Crikey. Here I am contemplating the wantless life and the disappearing worlds and out of nowhere comes Life-as-a-lethal-lurgy. It invades my body and lays it to waste; days of dry heaving and a giddiness that has yet to take off its Sufi-shoes.
There’s nothing remotely pleasant about being sick. It’s a process that has its own mysterious reasons, strategies, timings. I’m in awe of the intelligence that powers this bundle of bones. I can’t grow a toenail, build a cell or mend a tear in the sheath of my skin.
But this body has The Complete Maintenance Manual and Toolkit built-in. The only requirement from my side is to relax and … relax more, to get out of its way while it does what’s necessary. And what amazes me in this simple allowing is that suffering doesn’t get a look-in.

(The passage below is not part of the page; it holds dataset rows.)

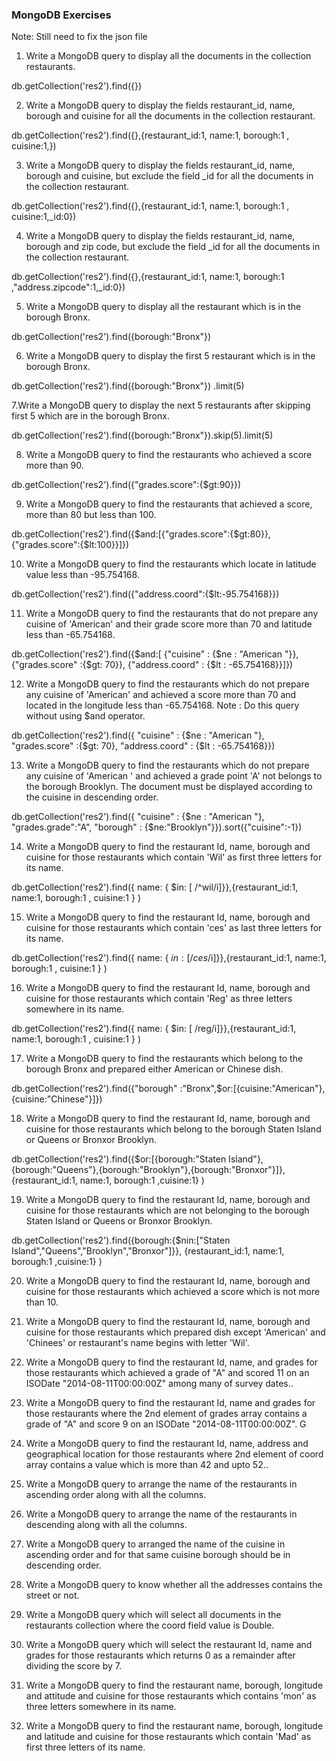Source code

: ### MongoDB Exercises

Note: Still need to fix the json file

1. Write a MongoDB query to display all the documents in the collection restaurants.

db.getCollection('res2').find({})

2. Write a MongoDB query to display the fields restaurant_id, name, borough and cuisine for all the documents in the collection restaurant.


db.getCollection('res2').find({},{restaurant_id:1, name:1, borough:1 , cuisine:1,})

3. Write a MongoDB query to display the fields restaurant_id, name, borough and cuisine, but exclude the field \_id for all the documents in the collection restaurant.


db.getCollection('res2').find({},{restaurant_id:1, name:1, borough:1 , cuisine:1,_id:0})

4. Write a MongoDB query to display the fields restaurant_id, name, borough and zip code, but exclude the field \_id for all the documents in the collection restaurant.

db.getCollection('res2').find({},{restaurant_id:1, name:1, borough:1 ,"address.zipcode":1,_id:0})

5. Write a MongoDB query to display all the restaurant which is in the borough Bronx.

 db.getCollection('res2').find({borough:"Bronx"}) 
 
6. Write a MongoDB query to display the first 5 restaurant which is in the borough Bronx.

 db.getCollection('res2').find({borough:"Bronx"}) .limit(5)
 
7.Write a MongoDB query to display the next 5 restaurants after skipping first 5 which are in the borough Bronx.

 db.getCollection('res2').find({borough:"Bronx"}).skip(5).limit(5)
 
8. Write a MongoDB query to find the restaurants who achieved a score more than 90.


 db.getCollection('res2').find({"grades.score":{$gt:90}}) 

9. Write a MongoDB query to find the restaurants that achieved a score, more than 80 but less than 100.

db.getCollection('res2').find({$and:[{"grades.score":{$gt:80}},{"grades.score":{$lt:100}}]})


10. Write a MongoDB query to find the restaurants which locate in latitude value less than -95.754168.

db.getCollection('res2').find({"address.coord":{$lt:-95.754168}})


11. Write a MongoDB query to find the restaurants that do not prepare any cuisine of 'American' and their grade score more than 70 and latitude less than -65.754168.


db.getCollection('res2').find({$and:[ {"cuisine" : {$ne : "American "}}, {"grades.score" :{$gt: 70}},  {"address.coord" : {$lt : -65.754168}}]})


12. Write a MongoDB query to find the restaurants which do not prepare any cuisine of 'American' and achieved a score more than 70 and located in the longitude less than -65.754168.
    Note : Do this query without using \$and operator.
    
db.getCollection('res2').find({
     "cuisine" : {$ne : "American "}, "grades.score" :{$gt: 70}, "address.coord" : {$lt : -65.754168}})
     

13) Write a MongoDB query to find the restaurants which do not prepare any cuisine of 'American ' and achieved a grade point 'A' not belongs to the borough Brooklyn. The document must be displayed according to the cuisine in descending order.


db.getCollection('res2').find({
     "cuisine" : {$ne : "American "}, "grades.grade":"A", "borough" : {$ne:"Brooklyn"}}).sort({"cuisine":-1})



14) Write a MongoDB query to find the restaurant Id, name, borough and cuisine for those restaurants which contain 'Wil' as first three letters for its name.

db.getCollection('res2').find({ name: { $in: [ /^wil/i]}},{restaurant_id:1, name:1, borough:1 , cuisine:1 }   )


15) Write a MongoDB query to find the restaurant Id, name, borough and cuisine for those restaurants which contain 'ces' as last three letters for its name.

db.getCollection('res2').find({ name: { $in: [ /ces$/i]}},{restaurant_id:1, name:1, borough:1 , cuisine:1 }   )


16. Write a MongoDB query to find the restaurant Id, name, borough and cuisine for those restaurants which contain 'Reg' as three letters somewhere in its name.

db.getCollection('res2').find({ name: { $in: [ /reg/i]}},{restaurant_id:1, name:1, borough:1 , cuisine:1 }   )


17) Write a MongoDB query to find the restaurants which belong to the borough Bronx and prepared either American or Chinese dish.


db.getCollection('res2').find({"borough" :"Bronx",$or:[{cuisine:"American"},{cuisine:"Chinese"}]})


18) Write a MongoDB query to find the restaurant Id, name, borough and cuisine for those restaurants which belong to the borough Staten Island or Queens or Bronxor Brooklyn.


db.getCollection('res2').find({$or:[{borough:"Staten Island"},{borough:"Queens"},{borough:"Brooklyn"},{borough:"Bronxor"}]},
{restaurant_id:1, name:1, borough:1 ,cuisine:1} )


19) Write a MongoDB query to find the restaurant Id, name, borough and cuisine for those restaurants which are not belonging to the borough Staten Island or Queens or Bronxor Brooklyn.


db.getCollection('res2').find({borough:{$nin:["Staten Island","Queens","Brooklyn","Bronxor"]}},
{restaurant_id:1, name:1, borough:1 ,cuisine:1} )


20) Write a MongoDB query to find the restaurant Id, name, borough and cuisine for those restaurants which achieved a score which is not more than 10.

21. Write a MongoDB query to find the restaurant Id, name, borough and cuisine for those restaurants which prepared dish except 'American' and 'Chinees' or restaurant's name begins with letter 'Wil'.

22) Write a MongoDB query to find the restaurant Id, name, and grades for those restaurants which achieved a grade of "A" and scored 11 on an ISODate "2014-08-11T00:00:00Z" among many of survey dates..

23. Write a MongoDB query to find the restaurant Id, name and grades for those restaurants where the 2nd element of grades array contains a grade of "A" and score 9 on an ISODate "2014-08-11T00:00:00Z". G

24) Write a MongoDB query to find the restaurant Id, name, address and geographical location for those restaurants where 2nd element of coord array contains a value which is more than 42 and upto 52..

25. Write a MongoDB query to arrange the name of the restaurants in ascending order along with all the columns.

26) Write a MongoDB query to arrange the name of the restaurants in descending along with all the columns.

27. Write a MongoDB query to arranged the name of the cuisine in ascending order and for that same cuisine borough should be in descending order.

28. Write a MongoDB query to know whether all the addresses contains the street or not.

29. Write a MongoDB query which will select all documents in the restaurants collection where the coord field value is Double.

30. Write a MongoDB query which will select the restaurant Id, name and grades for those restaurants which returns 0 as a remainder after dividing the score by 7.

31) Write a MongoDB query to find the restaurant name, borough, longitude and attitude and cuisine for those restaurants which contains 'mon' as three letters somewhere in its name.

32) Write a MongoDB query to find the restaurant name, borough, longitude and latitude and cuisine for those restaurants which contain 'Mad' as first three letters of its name.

I’m not pretending to myself or anyone that I won’t seek help, or that it’s cool or enjoyable to be ill. It’s horrid. But what I notice now is that it can be horrid without being difficult. It can be both painful and peaceful. It can be whatever it is and be loved for whatever it is. It’s very odd, but don’t-mind mind seems to be the most powerful healing tool of all.
The most effective medicine:
Silence and stillness and a sinking into the spaciousness
in which it is all arising.
Take as required.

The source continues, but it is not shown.